(Stored data)
--*--
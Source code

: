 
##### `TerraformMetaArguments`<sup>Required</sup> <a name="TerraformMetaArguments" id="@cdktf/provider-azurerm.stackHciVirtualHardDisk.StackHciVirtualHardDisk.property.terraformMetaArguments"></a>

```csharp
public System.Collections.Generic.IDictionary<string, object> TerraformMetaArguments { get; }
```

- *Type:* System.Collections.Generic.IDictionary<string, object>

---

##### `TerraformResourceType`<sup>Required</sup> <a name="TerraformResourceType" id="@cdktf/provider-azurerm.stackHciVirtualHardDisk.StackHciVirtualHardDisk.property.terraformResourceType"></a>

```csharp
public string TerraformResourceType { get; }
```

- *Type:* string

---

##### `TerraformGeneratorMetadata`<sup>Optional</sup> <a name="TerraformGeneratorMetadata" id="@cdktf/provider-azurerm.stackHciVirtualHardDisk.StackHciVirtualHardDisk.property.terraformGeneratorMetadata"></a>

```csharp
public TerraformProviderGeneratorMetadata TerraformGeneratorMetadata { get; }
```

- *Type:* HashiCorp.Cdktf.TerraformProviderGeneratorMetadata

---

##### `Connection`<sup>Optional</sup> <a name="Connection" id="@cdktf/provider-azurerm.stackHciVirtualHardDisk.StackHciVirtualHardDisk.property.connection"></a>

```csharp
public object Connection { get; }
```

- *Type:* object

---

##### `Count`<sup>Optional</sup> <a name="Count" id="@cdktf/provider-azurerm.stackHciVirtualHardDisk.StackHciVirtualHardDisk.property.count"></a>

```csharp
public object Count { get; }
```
--*--
WORK TO BE COMPLETED: Could you copy out all of the records above exactly?

TASK ANSWER:
Source code

: 
##### `TerraformMetaArguments`<sup>Required</sup> <a name="TerraformMetaArguments" id="@cdktf/provider-azurerm.stackHciVirtualHardDisk.StackHciVirtualHardDisk.property.terraformMetaArguments"></a>

```csharp
public System.Collections.Generic.IDictionary<string, object> TerraformMetaArguments { get; }
```

- *Type:* System.Collections.Generic.IDictionary<string, object>

---

##### `TerraformResourceType`<sup>Required</sup> <a name="TerraformResourceType" id="@cdktf/provider-azurerm.stackHciVirtualHardDisk.StackHciVirtualHardDisk.property.terraformResourceType"></a>

```csharp
public string TerraformResourceType { get; }
```

- *Type:* string

---

##### `TerraformGeneratorMetadata`<sup>Optional</sup> <a name="TerraformGeneratorMetadata" id="@cdktf/provider-azurerm.stackHciVirtualHardDisk.StackHciVirtualHardDisk.property.terraformGeneratorMetadata"></a>

```csharp
public TerraformProviderGeneratorMetadata TerraformGeneratorMetadata { get; }
```

- *Type:* HashiCorp.Cdktf.TerraformProviderGeneratorMetadata

---

##### `Connection`<sup>Optional</sup> <a name="Connection" id="@cdktf/provider-azurerm.stackHciVirtualHardDisk.StackHciVirtualHardDisk.property.connection"></a>

```csharp
public object Connection { get; }
```

- *Type:* object

---

##### `Count`<sup>Optional</sup> <a name="Count" id="@cdktf/provider-azurerm.stackHciVirtualHardDisk.StackHciVirtualHardDisk.property.count"></a>

```csharp
public object Count { get; }
```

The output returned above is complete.